So I got an input pysaprk dataframe that looks like the following:
df = spark.createDataFrame(
[("1111", "[clark, john, silvie]"),
("2222", "[bob, charles, seth]"),
("3333", "[jane, luke, adam]"),
],
["column1", "column2"]
)
| column1 | column2 |
| ------- | ------- |
| 1111 | [clark kent, john, silvie] |
| 2222 | [bob, charles, seth rog] |
| 3333 | [jane, luke max, adam] |
And my goal is to convert the column and values from the column2 which is in StringType() to an ArrayType() of StringType().

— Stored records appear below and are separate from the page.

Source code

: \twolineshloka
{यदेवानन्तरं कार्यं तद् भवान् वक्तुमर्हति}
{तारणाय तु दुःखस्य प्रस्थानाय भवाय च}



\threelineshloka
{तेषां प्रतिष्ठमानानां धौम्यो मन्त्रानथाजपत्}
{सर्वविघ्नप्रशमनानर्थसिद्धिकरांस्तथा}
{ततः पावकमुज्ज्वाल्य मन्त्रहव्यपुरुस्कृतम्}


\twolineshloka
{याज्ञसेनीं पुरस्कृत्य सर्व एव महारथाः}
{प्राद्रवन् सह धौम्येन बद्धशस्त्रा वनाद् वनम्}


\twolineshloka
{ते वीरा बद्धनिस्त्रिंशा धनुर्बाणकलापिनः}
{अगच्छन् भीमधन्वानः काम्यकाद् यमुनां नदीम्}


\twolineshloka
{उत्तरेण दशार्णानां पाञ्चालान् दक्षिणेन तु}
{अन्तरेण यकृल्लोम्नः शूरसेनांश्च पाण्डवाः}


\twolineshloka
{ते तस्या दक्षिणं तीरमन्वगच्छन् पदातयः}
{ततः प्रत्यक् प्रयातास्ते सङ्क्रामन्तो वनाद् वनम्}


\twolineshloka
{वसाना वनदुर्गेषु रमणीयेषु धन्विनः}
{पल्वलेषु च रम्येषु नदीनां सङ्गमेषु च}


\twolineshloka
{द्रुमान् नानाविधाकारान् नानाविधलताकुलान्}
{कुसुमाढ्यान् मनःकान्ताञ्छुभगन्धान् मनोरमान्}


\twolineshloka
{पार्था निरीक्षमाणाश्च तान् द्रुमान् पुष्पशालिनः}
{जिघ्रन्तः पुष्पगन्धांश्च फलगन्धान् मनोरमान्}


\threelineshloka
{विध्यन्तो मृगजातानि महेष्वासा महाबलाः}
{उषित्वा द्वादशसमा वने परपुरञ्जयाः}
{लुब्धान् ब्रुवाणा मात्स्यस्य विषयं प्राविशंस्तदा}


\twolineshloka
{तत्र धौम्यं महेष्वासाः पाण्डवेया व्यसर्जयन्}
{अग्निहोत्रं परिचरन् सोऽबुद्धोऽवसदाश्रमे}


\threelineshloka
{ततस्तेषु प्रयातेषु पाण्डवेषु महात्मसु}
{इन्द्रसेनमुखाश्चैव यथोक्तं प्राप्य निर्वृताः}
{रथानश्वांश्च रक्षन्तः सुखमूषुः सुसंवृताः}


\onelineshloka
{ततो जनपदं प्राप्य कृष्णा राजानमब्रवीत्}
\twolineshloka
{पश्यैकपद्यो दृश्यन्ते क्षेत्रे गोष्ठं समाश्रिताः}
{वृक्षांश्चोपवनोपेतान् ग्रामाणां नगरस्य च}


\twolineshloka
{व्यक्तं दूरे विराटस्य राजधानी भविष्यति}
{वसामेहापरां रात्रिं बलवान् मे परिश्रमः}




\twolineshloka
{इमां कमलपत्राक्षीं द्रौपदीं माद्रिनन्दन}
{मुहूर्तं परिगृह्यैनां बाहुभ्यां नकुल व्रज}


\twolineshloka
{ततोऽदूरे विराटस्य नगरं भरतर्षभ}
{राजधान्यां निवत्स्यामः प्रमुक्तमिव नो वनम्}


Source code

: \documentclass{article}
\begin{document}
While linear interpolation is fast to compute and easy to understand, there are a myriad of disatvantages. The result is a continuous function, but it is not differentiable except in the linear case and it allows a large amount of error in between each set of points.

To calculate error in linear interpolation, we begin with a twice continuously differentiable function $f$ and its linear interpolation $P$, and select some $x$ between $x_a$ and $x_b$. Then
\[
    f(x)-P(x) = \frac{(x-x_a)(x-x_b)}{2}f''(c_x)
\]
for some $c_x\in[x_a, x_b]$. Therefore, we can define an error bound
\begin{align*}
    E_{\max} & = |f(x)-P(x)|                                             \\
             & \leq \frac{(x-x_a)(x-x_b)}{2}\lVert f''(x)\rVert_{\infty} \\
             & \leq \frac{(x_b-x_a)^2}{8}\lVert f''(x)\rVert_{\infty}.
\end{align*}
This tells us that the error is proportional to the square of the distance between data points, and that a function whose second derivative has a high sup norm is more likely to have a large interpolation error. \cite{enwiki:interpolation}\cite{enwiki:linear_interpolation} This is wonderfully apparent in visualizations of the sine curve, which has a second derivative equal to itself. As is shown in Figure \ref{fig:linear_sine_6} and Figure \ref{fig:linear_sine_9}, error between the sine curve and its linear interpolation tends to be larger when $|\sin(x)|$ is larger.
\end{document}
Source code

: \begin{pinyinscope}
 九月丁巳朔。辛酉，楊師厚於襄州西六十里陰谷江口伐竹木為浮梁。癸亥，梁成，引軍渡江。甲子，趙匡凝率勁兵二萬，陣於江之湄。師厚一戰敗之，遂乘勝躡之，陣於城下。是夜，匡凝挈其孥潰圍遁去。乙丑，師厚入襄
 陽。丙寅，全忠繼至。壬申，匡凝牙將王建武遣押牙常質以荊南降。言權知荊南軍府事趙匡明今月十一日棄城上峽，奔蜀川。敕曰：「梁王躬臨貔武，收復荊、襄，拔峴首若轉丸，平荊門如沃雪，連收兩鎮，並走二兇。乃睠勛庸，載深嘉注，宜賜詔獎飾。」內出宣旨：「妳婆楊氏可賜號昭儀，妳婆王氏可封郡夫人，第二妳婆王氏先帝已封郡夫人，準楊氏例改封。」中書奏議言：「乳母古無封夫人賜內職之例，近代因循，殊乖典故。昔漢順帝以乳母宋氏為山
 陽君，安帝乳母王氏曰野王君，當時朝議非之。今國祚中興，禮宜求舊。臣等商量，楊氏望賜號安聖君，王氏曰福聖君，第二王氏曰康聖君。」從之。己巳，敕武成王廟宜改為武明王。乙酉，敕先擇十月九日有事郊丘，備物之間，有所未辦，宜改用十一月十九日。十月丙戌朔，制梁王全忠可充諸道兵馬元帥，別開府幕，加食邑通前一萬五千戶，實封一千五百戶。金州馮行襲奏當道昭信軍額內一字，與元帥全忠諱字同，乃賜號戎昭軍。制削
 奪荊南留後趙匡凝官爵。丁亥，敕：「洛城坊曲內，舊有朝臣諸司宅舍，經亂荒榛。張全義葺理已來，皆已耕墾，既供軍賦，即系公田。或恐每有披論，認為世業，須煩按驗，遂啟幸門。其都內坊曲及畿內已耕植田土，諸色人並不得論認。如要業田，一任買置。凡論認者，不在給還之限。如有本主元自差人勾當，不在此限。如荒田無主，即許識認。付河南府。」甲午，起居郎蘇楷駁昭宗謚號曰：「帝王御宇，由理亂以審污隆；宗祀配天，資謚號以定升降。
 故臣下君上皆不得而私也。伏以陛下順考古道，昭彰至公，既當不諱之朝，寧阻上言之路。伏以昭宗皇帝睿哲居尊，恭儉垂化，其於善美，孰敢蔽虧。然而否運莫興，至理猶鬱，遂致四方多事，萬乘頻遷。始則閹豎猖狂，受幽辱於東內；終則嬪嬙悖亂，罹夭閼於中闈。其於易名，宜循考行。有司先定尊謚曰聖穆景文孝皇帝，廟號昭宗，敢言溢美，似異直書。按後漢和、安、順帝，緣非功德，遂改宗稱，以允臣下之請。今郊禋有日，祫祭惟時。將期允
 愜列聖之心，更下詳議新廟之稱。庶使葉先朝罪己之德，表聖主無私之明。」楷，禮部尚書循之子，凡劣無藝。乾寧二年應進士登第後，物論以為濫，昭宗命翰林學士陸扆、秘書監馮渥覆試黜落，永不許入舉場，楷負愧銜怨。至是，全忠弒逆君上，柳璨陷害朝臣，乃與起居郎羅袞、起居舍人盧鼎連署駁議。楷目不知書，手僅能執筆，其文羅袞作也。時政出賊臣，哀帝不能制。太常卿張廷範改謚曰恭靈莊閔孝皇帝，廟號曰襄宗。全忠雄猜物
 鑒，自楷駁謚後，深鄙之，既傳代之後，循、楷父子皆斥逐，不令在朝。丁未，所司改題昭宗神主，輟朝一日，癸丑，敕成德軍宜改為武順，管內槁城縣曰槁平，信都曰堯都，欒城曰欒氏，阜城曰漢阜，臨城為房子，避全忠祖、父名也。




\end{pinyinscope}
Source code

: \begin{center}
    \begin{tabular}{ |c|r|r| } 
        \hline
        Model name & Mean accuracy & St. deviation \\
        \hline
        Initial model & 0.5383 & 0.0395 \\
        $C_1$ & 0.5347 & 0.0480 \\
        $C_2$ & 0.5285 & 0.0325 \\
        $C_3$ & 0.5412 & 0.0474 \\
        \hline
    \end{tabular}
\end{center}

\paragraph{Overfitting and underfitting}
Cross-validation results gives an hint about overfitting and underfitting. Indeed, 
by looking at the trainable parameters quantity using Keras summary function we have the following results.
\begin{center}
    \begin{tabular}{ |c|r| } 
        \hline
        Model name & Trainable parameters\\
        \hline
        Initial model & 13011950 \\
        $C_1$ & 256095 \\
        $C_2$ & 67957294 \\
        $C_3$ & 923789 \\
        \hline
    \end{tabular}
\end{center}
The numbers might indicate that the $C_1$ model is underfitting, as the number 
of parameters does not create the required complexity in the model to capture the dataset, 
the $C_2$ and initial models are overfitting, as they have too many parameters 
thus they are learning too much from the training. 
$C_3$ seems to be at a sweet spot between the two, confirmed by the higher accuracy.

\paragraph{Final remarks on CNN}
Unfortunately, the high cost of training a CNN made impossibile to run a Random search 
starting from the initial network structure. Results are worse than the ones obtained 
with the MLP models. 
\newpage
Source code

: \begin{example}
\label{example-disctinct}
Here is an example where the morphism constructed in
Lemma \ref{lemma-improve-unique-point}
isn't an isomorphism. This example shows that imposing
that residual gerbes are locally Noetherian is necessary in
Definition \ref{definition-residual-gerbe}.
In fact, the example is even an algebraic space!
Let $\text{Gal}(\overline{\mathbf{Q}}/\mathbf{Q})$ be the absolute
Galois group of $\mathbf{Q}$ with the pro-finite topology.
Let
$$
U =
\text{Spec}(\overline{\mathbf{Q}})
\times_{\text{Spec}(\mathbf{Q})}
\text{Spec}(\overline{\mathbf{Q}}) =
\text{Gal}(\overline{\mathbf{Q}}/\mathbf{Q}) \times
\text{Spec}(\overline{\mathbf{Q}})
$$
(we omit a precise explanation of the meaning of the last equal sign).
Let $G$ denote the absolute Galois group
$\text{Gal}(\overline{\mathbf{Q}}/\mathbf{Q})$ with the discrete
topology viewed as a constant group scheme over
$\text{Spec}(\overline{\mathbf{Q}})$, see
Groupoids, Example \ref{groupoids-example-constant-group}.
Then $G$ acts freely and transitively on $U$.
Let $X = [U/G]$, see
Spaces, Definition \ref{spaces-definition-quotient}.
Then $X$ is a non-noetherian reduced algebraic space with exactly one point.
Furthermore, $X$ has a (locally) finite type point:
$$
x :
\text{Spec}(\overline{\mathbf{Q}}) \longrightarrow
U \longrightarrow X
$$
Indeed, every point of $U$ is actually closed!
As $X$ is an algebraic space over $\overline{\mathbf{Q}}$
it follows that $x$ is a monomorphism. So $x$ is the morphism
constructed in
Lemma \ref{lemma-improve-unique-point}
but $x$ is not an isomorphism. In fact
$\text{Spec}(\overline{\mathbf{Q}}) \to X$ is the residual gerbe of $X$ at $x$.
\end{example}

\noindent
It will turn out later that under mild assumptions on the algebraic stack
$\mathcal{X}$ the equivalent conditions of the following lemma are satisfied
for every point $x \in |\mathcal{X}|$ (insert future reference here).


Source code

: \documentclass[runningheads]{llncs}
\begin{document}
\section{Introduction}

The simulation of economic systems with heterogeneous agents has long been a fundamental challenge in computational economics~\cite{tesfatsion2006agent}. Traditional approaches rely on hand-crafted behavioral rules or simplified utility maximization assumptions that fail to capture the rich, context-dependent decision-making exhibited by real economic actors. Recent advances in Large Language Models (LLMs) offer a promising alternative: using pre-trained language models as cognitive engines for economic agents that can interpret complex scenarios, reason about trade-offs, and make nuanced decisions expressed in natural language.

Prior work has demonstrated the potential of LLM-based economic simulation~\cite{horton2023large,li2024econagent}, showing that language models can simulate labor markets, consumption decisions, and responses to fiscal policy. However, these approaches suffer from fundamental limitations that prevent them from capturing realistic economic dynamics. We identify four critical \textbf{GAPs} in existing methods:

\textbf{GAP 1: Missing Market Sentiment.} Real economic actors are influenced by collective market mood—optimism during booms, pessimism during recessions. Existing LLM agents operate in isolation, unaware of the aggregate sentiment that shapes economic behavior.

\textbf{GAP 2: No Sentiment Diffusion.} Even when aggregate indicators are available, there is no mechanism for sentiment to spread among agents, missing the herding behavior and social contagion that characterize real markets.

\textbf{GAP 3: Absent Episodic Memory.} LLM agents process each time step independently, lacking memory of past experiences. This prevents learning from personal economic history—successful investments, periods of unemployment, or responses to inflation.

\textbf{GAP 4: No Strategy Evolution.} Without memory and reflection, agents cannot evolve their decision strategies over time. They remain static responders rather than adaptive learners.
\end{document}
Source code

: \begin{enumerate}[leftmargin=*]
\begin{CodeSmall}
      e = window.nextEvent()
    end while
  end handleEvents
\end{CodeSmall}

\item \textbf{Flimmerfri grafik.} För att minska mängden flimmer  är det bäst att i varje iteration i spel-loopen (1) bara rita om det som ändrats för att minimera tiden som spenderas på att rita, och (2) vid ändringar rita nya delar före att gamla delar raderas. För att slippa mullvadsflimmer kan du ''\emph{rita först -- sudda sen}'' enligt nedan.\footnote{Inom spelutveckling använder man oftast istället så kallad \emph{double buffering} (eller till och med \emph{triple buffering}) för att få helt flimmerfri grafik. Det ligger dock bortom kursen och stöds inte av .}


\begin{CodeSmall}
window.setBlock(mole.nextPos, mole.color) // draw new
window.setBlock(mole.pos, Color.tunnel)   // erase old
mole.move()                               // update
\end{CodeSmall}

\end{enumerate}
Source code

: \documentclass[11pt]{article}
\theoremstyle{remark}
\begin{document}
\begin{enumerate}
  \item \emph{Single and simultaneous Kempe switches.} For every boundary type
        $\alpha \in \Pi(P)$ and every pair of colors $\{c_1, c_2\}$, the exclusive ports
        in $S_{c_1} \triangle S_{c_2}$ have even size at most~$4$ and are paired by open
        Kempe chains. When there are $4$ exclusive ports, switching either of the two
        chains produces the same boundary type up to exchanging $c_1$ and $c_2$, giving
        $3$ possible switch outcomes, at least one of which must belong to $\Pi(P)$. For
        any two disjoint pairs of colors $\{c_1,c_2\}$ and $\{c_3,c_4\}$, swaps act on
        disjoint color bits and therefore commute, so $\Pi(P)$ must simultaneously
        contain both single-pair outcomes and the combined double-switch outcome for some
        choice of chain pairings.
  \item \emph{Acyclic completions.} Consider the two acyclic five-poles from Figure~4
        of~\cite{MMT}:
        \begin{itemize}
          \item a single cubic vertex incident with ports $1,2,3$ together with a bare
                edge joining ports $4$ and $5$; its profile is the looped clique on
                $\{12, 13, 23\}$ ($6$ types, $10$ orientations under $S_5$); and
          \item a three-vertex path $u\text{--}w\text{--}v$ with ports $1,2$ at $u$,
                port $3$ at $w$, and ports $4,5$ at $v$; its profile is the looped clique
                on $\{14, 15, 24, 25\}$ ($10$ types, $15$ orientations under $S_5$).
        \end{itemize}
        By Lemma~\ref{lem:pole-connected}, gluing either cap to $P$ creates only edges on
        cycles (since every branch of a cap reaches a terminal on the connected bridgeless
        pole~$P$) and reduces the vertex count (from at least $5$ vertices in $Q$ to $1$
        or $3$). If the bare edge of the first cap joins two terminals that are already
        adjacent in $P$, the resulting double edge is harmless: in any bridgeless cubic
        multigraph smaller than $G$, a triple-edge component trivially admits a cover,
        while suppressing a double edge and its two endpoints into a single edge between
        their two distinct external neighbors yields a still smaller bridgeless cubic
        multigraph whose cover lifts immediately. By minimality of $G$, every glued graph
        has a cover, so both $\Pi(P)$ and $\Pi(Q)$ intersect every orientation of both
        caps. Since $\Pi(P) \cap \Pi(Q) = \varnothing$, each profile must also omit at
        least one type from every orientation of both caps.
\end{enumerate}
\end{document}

But I have managed to only partially get the result converting it to ArrayType, but those values from the string list with more than one word are split separately, like the follow:
from pyspark.sql.functions import expr
df_out = df.withColumn('column2', expr(r"regexp_extract_all(column2, '(\\w+)', 1)"))
Which gets me something like (my regex skills aren't that good):
| column1 | column2 |
| ------- | ------- |
| 1111 | ["clark", "kent", "john", "silvie"] |
| 2222 | ["bob", "charles", "seth", "rog"] |
| 3333 | ["jane", "luke", "max", "adam"] |
But I'm actually looking to get something like:
| column1 | column2 |
| ------- | ------- |
| 1111 | ["clark kent", "john", "silvie"] |
| 2222 | ["bob", "charles", "seth rog"] |
| 3333 | ["jane", "luke max", "adam"] |